Developing End-to-End Data Science Pipelines with Data Ingestion, Processing, and Visualization

Learn how to create a data science pipeline with a complete structure.

By Cornellius Yudha Wijaya, KDnuggets Technical Content Specialist on September 11, 2024 in Data Science

Developing End-to-End Data Science Pipelines with Data Ingestion, Processing, and Visualization

Data science projects are not about developing and not coming back to them. They involve a whole process, from acquiring the dataset to maintaining it. This iterative process ensures that the model always provides values.

The crucial part of the data science project is not in the model but in the beginning. If the data quality suffers and the preprocessing is not right, the downstream model will not bring valuable output. Maintaining a pipeline that can handle end-to-end data science processes becomes important.

We will learn and focus on data ingestion, processing, and visualization during the end-to-end data science pipeline development.

Standard End-to-End Data Science Project

When discussing end-to-end data science projects, we discuss the technical and business aspects. Data science projects exist to solve business problems, so every step needs to be remembered about the business.
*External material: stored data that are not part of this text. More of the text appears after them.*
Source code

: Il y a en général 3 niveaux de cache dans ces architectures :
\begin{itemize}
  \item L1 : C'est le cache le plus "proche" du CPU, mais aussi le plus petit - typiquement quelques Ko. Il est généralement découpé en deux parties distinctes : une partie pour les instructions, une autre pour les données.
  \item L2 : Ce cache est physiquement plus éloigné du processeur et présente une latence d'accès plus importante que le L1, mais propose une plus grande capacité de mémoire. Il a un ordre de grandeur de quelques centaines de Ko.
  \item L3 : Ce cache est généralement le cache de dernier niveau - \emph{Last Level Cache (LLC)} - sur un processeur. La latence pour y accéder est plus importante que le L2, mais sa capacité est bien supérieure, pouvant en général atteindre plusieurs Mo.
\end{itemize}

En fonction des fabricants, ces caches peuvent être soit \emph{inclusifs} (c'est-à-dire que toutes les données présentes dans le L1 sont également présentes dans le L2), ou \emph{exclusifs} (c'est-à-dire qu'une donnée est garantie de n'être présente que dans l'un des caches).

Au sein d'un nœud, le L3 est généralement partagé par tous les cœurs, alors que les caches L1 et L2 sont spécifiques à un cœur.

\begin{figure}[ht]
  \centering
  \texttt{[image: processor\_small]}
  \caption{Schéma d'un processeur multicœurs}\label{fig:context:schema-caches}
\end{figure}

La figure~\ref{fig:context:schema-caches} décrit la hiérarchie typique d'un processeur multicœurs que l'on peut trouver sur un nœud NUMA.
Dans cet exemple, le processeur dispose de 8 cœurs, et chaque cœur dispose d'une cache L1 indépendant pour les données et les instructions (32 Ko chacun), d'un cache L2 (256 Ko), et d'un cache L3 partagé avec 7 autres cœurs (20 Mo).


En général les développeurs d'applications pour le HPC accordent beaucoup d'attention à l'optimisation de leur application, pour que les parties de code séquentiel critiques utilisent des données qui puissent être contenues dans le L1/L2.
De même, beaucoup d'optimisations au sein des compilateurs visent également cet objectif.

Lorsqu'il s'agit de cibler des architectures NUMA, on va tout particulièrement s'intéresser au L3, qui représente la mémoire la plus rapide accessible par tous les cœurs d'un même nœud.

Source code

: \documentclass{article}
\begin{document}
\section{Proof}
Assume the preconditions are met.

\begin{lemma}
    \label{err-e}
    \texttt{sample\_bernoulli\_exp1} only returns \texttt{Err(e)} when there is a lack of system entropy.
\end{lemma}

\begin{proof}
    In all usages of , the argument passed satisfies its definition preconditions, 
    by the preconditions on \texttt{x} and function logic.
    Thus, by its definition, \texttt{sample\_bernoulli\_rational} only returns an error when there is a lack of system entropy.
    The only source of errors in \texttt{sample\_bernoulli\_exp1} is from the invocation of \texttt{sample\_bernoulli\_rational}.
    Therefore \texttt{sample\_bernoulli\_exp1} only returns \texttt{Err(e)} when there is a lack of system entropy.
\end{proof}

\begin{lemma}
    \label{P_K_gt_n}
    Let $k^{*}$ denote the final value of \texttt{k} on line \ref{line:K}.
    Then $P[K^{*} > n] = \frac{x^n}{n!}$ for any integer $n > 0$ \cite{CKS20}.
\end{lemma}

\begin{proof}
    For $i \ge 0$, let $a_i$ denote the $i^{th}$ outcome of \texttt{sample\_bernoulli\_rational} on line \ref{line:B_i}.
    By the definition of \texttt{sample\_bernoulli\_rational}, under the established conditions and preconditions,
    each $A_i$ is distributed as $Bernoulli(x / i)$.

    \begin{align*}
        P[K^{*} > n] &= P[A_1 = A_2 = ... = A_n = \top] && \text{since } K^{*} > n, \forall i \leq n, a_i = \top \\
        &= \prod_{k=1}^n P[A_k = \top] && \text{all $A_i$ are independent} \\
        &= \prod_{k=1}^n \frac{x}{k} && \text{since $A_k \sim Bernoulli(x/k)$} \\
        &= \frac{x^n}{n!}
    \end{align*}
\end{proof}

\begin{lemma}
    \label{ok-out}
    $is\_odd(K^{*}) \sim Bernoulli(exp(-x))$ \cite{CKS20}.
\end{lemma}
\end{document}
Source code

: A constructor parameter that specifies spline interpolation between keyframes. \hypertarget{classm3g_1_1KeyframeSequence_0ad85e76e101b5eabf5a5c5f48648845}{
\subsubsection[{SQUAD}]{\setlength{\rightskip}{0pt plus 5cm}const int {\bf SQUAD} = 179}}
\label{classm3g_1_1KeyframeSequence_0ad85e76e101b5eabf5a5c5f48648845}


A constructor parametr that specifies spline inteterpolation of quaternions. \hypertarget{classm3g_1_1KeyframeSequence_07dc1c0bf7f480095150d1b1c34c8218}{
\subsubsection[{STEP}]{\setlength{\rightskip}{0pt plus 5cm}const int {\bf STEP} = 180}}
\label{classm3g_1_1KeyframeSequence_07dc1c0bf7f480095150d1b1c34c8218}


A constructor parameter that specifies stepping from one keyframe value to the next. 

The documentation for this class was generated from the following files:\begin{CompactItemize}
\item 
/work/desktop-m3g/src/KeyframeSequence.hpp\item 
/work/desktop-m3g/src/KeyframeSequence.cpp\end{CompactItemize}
In general, end-to-end data science projects are more or less follow these steps:

Business Understanding
Data Collection and Preparation
Building the Machine Learning Model
Model Optimization
Model Deployment
Model Monitoring

Each step is essential and needs to be followed in the sequence. When even one of the steps is missing, our data science project will not provide the optimal value.

Considering the above steps, this article will focus on the Data Collection and Preparation step. It would be based on data ingestion, processing, and visualization. We would create a simple data science end-to-end project pipeline but emphasize the Data Collection and preparation step.

Let’s start by exploring the steps and start to build the pipeline from there.

Data Ingestion

Data ingestion takes the previously collected dataset and puts it within the environment for the following process. How we ingest the data would be different depending on the data source.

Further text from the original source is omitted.